[Opening Input material section]
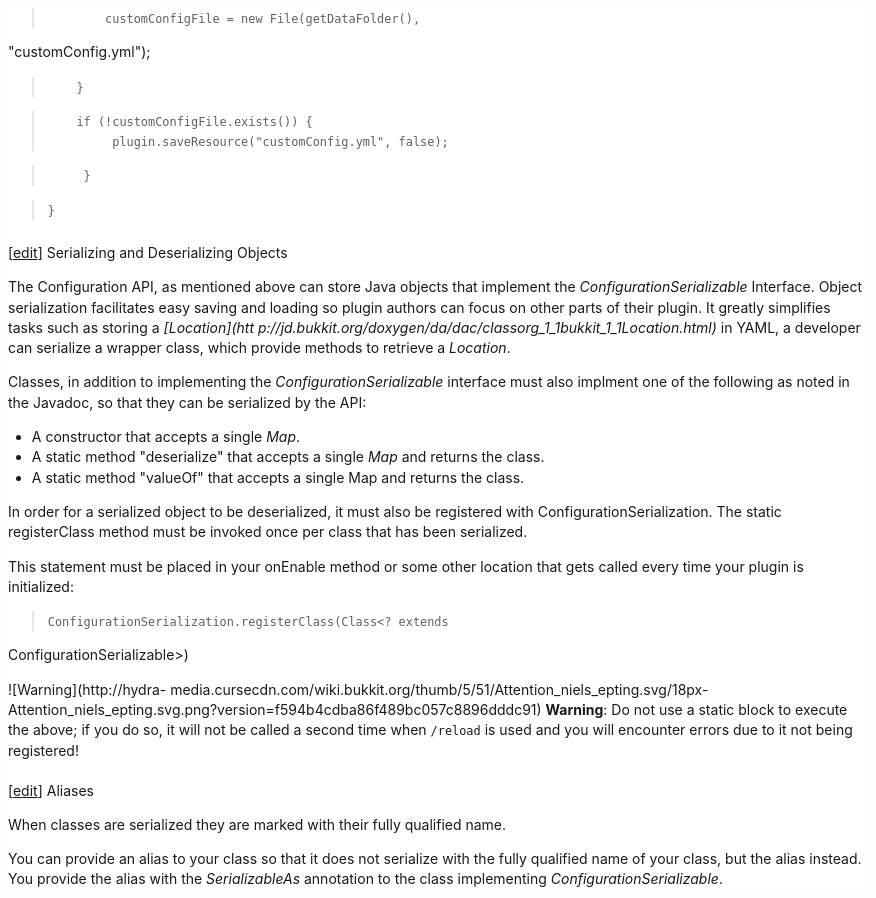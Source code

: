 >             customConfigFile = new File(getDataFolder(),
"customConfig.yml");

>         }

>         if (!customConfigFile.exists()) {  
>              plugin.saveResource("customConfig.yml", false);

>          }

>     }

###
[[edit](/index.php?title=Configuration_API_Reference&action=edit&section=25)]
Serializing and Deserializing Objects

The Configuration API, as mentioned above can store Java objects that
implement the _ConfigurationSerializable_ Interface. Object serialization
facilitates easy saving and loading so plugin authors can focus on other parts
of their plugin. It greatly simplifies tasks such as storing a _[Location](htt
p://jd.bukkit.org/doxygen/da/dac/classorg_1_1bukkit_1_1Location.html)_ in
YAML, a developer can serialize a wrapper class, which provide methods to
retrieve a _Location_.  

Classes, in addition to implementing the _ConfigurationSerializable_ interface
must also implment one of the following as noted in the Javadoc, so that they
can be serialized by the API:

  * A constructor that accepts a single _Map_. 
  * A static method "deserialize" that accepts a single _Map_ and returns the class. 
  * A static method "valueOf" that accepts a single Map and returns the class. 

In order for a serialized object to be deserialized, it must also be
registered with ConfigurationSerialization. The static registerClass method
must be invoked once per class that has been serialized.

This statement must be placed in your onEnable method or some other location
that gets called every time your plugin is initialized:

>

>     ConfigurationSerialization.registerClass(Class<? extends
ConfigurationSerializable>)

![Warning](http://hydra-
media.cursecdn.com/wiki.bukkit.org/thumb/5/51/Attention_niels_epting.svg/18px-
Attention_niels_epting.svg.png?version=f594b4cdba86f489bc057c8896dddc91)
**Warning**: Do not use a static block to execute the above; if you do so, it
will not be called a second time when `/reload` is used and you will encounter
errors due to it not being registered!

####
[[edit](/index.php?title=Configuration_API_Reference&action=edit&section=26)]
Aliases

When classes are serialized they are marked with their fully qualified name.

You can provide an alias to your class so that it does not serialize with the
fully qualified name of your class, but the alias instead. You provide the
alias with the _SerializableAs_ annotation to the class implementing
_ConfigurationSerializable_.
[Closing Input material section]
[Opening Input material section]
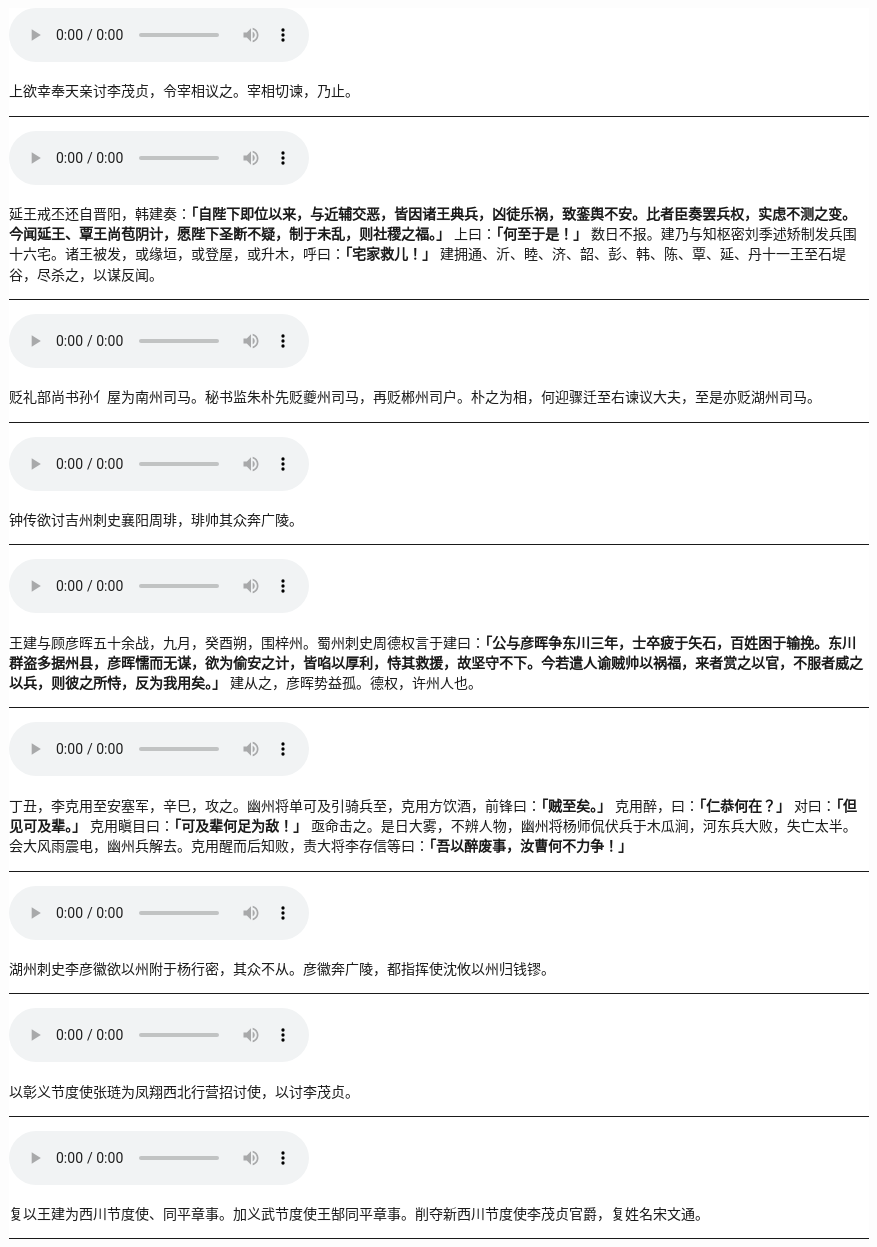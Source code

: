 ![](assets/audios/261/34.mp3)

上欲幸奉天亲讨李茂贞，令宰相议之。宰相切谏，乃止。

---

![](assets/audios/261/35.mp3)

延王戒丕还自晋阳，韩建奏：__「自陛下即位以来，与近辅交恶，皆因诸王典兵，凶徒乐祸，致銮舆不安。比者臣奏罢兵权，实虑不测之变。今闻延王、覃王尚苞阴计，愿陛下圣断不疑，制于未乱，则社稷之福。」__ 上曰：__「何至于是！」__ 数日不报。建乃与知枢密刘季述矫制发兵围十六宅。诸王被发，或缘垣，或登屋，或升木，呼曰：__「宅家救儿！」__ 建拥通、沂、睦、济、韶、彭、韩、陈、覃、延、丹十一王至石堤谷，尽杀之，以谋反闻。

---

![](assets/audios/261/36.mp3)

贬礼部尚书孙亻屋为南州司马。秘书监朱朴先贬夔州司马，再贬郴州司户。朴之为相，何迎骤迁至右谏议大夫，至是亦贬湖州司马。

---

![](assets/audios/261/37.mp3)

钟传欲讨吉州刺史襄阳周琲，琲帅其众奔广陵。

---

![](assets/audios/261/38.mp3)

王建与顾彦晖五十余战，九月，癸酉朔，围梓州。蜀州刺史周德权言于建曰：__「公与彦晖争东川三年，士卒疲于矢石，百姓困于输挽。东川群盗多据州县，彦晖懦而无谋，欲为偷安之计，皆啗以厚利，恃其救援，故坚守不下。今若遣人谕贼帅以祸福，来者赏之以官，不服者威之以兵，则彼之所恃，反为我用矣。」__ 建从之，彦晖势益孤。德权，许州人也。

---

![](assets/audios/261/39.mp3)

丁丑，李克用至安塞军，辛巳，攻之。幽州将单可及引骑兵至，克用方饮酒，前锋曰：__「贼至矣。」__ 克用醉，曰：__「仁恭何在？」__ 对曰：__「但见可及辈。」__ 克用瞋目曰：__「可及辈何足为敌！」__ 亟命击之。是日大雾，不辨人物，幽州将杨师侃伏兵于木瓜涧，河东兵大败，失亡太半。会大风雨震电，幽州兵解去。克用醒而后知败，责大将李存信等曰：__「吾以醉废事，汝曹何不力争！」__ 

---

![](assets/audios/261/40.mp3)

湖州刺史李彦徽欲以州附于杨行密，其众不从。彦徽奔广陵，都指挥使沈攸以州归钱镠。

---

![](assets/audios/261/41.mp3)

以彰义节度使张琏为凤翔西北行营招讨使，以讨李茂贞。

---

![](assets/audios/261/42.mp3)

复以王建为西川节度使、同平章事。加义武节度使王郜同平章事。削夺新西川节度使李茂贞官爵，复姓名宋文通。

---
[Closing Input material section]
Each line in the listing above from the one containing "must be invoked" through the one containing "you do so, it" should be repeated exactly, and no other line.

must be invoked once per class that has been serialized.

This statement must be placed in your onEnable method or some other location
that gets called every time your plugin is initialized:

>

>     ConfigurationSerialization.registerClass(Class<? extends
ConfigurationSerializable>)

![Warning](http://hydra-
media.cursecdn.com/wiki.bukkit.org/thumb/5/51/Attention_niels_epting.svg/18px-
Attention_niels_epting.svg.png?version=f594b4cdba86f489bc057c8896dddc91)
**Warning**: Do not use a static block to execute the above; if you do so, it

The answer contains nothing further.